29 avril 2017

L'art et l'engagement, par Camille Loty-Malebranche

Emil Nolde-La Cène-1909
L'engagement est un fait immanent à l'art, à l'écart de tout nomos, au-dessus de toute norme. 

Toute écriture sérieuse est engagée, le reste, n'est que papotage, assouvissements et gloussements de poules, agitations de galliformes qui caquètent. Mais attention, l'engagement est pluriel, aussi pluriel que la vie et ses champs. On peut être engagé dans l'expression de ses convictions spirituelle, amoureuse, érotique, esthétique et non seulement en politique, en société... Toutefois, un engagement est ubiquitaire en littérature comme en toute chose: c'est l'affirmation avouée ou non d'une morale par delà la logique de l'action. L'homme, parce qu'il ne peut ne pas juger, se juger et projeter son jugement dans ce qu'il signifie en agissant, exprime d'une manière ou d'une autre, son engagement moral.  

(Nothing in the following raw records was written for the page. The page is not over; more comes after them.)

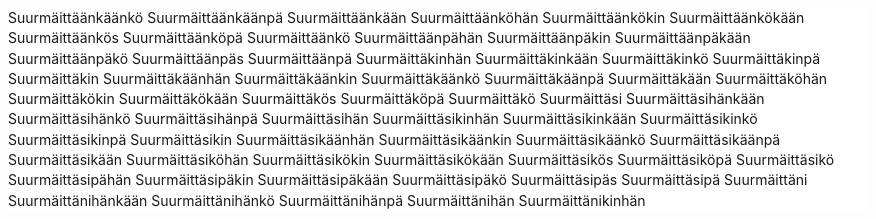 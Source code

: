 Suurmäittäänkäänkö
Suurmäittäänkäänpä
Suurmäittäänkään
Suurmäittäänköhän
Suurmäittäänkökin
Suurmäittäänkökään
Suurmäittäänkös
Suurmäittäänköpä
Suurmäittäänkö
Suurmäittäänpähän
Suurmäittäänpäkin
Suurmäittäänpäkään
Suurmäittäänpäkö
Suurmäittäänpäs
Suurmäittäänpä
Suurmäittäkinhän
Suurmäittäkinkään
Suurmäittäkinkö
Suurmäittäkinpä
Suurmäittäkin
Suurmäittäkäänhän
Suurmäittäkäänkin
Suurmäittäkäänkö
Suurmäittäkäänpä
Suurmäittäkään
Suurmäittäköhän
Suurmäittäkökin
Suurmäittäkökään
Suurmäittäkös
Suurmäittäköpä
Suurmäittäkö
Suurmäittäsi
Suurmäittäsihänkään
Suurmäittäsihänkö
Suurmäittäsihänpä
Suurmäittäsihän
Suurmäittäsikinhän
Suurmäittäsikinkään
Suurmäittäsikinkö
Suurmäittäsikinpä
Suurmäittäsikin
Suurmäittäsikäänhän
Suurmäittäsikäänkin
Suurmäittäsikäänkö
Suurmäittäsikäänpä
Suurmäittäsikään
Suurmäittäsiköhän
Suurmäittäsikökin
Suurmäittäsikökään
Suurmäittäsikös
Suurmäittäsiköpä
Suurmäittäsikö
Suurmäittäsipähän
Suurmäittäsipäkin
Suurmäittäsipäkään
Suurmäittäsipäkö
Suurmäittäsipäs
Suurmäittäsipä
Suurmäittäni
Suurmäittänihänkään
Suurmäittänihänkö
Suurmäittänihänpä
Suurmäittänihän
Suurmäittänikinhän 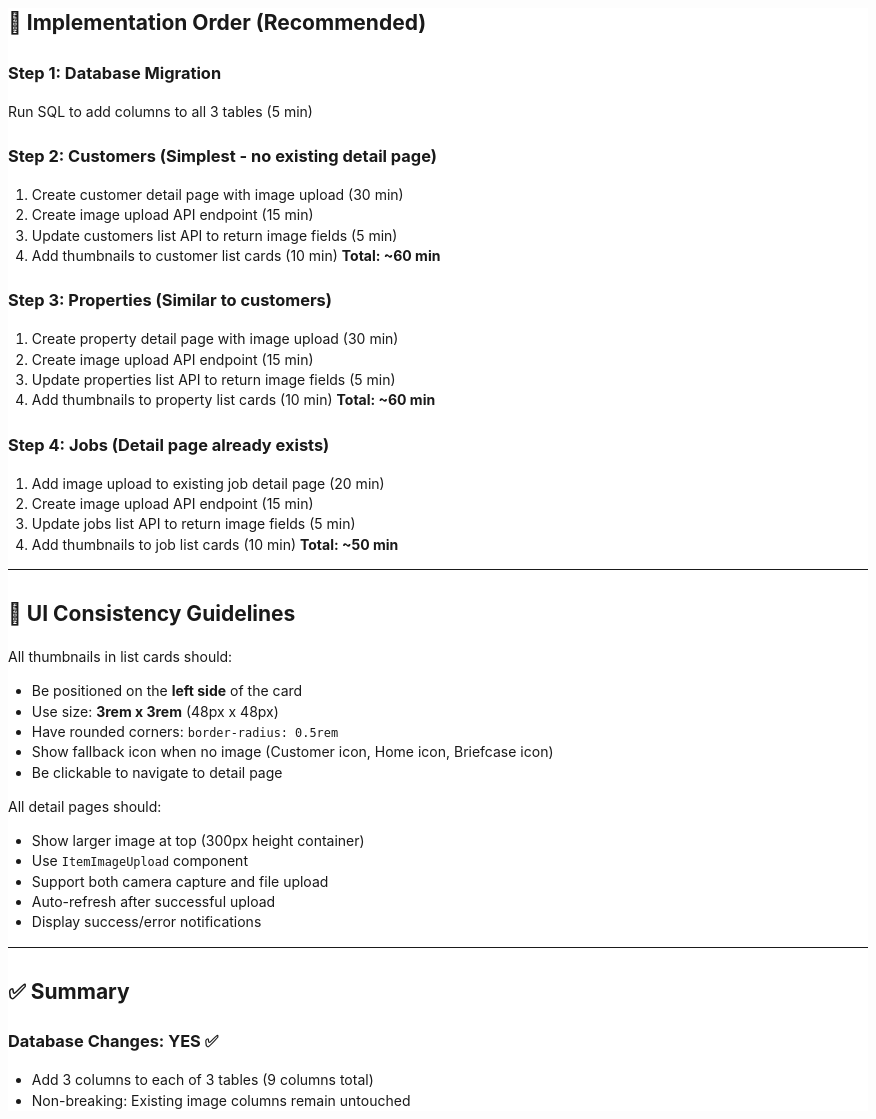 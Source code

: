 
## 📝 **Implementation Order** (Recommended)

### Step 1: Database Migration
Run SQL to add columns to all 3 tables (5 min)

### Step 2: Customers (Simplest - no existing detail page)
1. Create customer detail page with image upload (30 min)
2. Create image upload API endpoint (15 min)
3. Update customers list API to return image fields (5 min)
4. Add thumbnails to customer list cards (10 min)
**Total: ~60 min**

### Step 3: Properties (Similar to customers)
1. Create property detail page with image upload (30 min)
2. Create image upload API endpoint (15 min)
3. Update properties list API to return image fields (5 min)
4. Add thumbnails to property list cards (10 min)
**Total: ~60 min**

### Step 4: Jobs (Detail page already exists)
1. Add image upload to existing job detail page (20 min)
2. Create image upload API endpoint (15 min)
3. Update jobs list API to return image fields (5 min)
4. Add thumbnails to job list cards (10 min)
**Total: ~50 min**

---

## 🎨 **UI Consistency Guidelines**

All thumbnails in list cards should:
- Be positioned on the **left side** of the card
- Use size: **3rem x 3rem** (48px x 48px)
- Have rounded corners: `border-radius: 0.5rem`
- Show fallback icon when no image (Customer icon, Home icon, Briefcase icon)
- Be clickable to navigate to detail page

All detail pages should:
- Show larger image at top (300px height container)
- Use `ItemImageUpload` component
- Support both camera capture and file upload
- Auto-refresh after successful upload
- Display success/error notifications

---

## ✅ **Summary**

### Database Changes: **YES** ✅
- Add 3 columns to each of 3 tables (9 columns total)
- Non-breaking: Existing image columns remain untouched
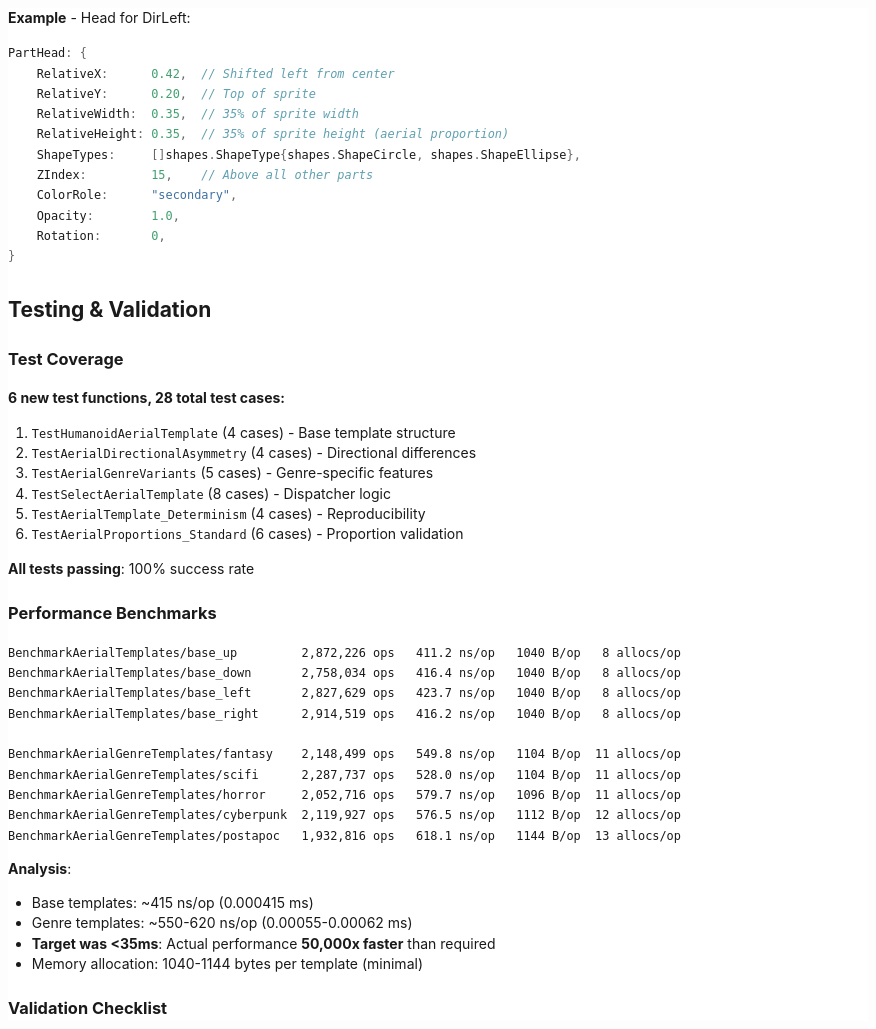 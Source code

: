 **Example** - Head for DirLeft:
```go
PartHead: {
    RelativeX:      0.42,  // Shifted left from center
    RelativeY:      0.20,  // Top of sprite
    RelativeWidth:  0.35,  // 35% of sprite width
    RelativeHeight: 0.35,  // 35% of sprite height (aerial proportion)
    ShapeTypes:     []shapes.ShapeType{shapes.ShapeCircle, shapes.ShapeEllipse},
    ZIndex:         15,    // Above all other parts
    ColorRole:      "secondary",
    Opacity:        1.0,
    Rotation:       0,
}
```

## Testing & Validation

### Test Coverage

**6 new test functions, 28 total test cases:**

1. `TestHumanoidAerialTemplate` (4 cases) - Base template structure
2. `TestAerialDirectionalAsymmetry` (4 cases) - Directional differences
3. `TestAerialGenreVariants` (5 cases) - Genre-specific features
4. `TestSelectAerialTemplate` (8 cases) - Dispatcher logic
5. `TestAerialTemplate_Determinism` (4 cases) - Reproducibility
6. `TestAerialProportions_Standard` (6 cases) - Proportion validation

**All tests passing**: 100% success rate

### Performance Benchmarks

```
BenchmarkAerialTemplates/base_up         2,872,226 ops   411.2 ns/op   1040 B/op   8 allocs/op
BenchmarkAerialTemplates/base_down       2,758,034 ops   416.4 ns/op   1040 B/op   8 allocs/op
BenchmarkAerialTemplates/base_left       2,827,629 ops   423.7 ns/op   1040 B/op   8 allocs/op
BenchmarkAerialTemplates/base_right      2,914,519 ops   416.2 ns/op   1040 B/op   8 allocs/op

BenchmarkAerialGenreTemplates/fantasy    2,148,499 ops   549.8 ns/op   1104 B/op  11 allocs/op
BenchmarkAerialGenreTemplates/scifi      2,287,737 ops   528.0 ns/op   1104 B/op  11 allocs/op
BenchmarkAerialGenreTemplates/horror     2,052,716 ops   579.7 ns/op   1096 B/op  11 allocs/op
BenchmarkAerialGenreTemplates/cyberpunk  2,119,927 ops   576.5 ns/op   1112 B/op  12 allocs/op
BenchmarkAerialGenreTemplates/postapoc   1,932,816 ops   618.1 ns/op   1144 B/op  13 allocs/op
```

**Analysis**:
- Base templates: ~415 ns/op (0.000415 ms)
- Genre templates: ~550-620 ns/op (0.00055-0.00062 ms)
- **Target was <35ms**: Actual performance **50,000x faster** than required
- Memory allocation: 1040-1144 bytes per template (minimal)

### Validation Checklist

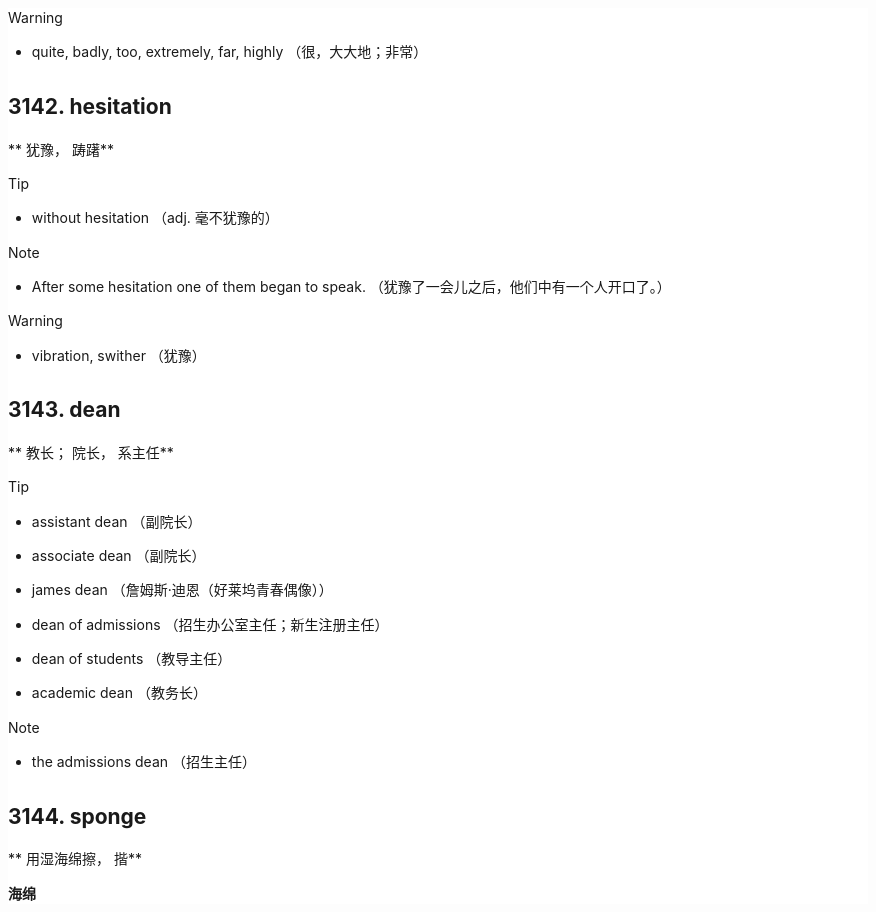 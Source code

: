 > [!WARNING]
>
> - quite, badly, too, extremely, far, highly （很，大大地；非常）
>

## 3142. hesitation

** 犹豫， 踌躇**

> [!TIP]
>
> - without hesitation （adj. 毫不犹豫的）
>

> [!NOTE]
>
> - After some hesitation one of them began to speak. （犹豫了一会儿之后，他们中有一个人开口了。）
>

> [!WARNING]
>
> - vibration, swither （犹豫）
>

## 3143. dean

** 教长； 院长， 系主任**

> [!TIP]
>
> - assistant dean （副院长）
>
> - associate dean （副院长）
>
> - james dean （詹姆斯·迪恩（好莱坞青春偶像））
>
> - dean of admissions （招生办公室主任；新生注册主任）
>
> - dean of students （教导主任）
>
> - academic dean （教务长）
>

> [!NOTE]
>
> - the admissions dean （招生主任）
>

## 3144. sponge

** 用湿海绵擦， 揩**

**海绵**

De fait, toute activité humaine, toute vie d'homme est engagée, c'est à dire prend parti, se positionne.

Nous sommes tous à un niveau ou à un autre, des extrémistes puisque nous prenons position, nous choisissons. Or tout choix est extrême vis-à-vis de ce qu'on rejette ou ne choisit pas.

Le tact de l'extrême équilibré, c'est de savoir se situer au juste milieu de son choix, évitant de le faire agressant contre ceux d'en face.

L'amorphisme est option réactionnaire, sauf si mystique, assumé comme posture religieuse où il constitue une manière d'adhésion particulière et cultuelle de la conscience aux sphères de transcendance signifiées par le reniement au monde.

La neutralité, la passivité est un euphémisme du nihilisme inconscient, de la soumission à l'ordre en cours, positionnement servile face au courant dominant. C'est l'à vau-l'eau du niais jouant les sages. C'est la libation de soi moulé au contenant globalisant du système régnant. C'est la présence absente d'esprits liquides inaptes à avoir leur propre forme et se laissant emporter comme pailles par le vent prédominant qui leur impose et imprime, sans résistance, mouvement et direction.

Pour revenir à l'écriture littéraire, si, par exemple, nous considérons un poème
Kandinsky-Improvisation 30- Les canons-1913
d'amour, chose subjective par excellence, c'est toujours un acte très engagé, car il draine toutes les passions du scripteur et les communique.
C'est un engagement par le verbe à communiquer ce que l'on vit et éprouve, comme une forme universelle du fait d'aimer! De la passion foudroyante incontenable, l'incoercible et dévorante énergie de l'amour...
 
 
L'engagement littéraire, comme de tout art, est un cri de l'homme transcendant par l'intuition de son infinitude possible, les finitudes grises et triviales d'un monde qui s'efface. Ce n'est jamais, même inconsciemment, que la face de l'hypostase supracharnelle et extramatérielle qu'est l'Esprit.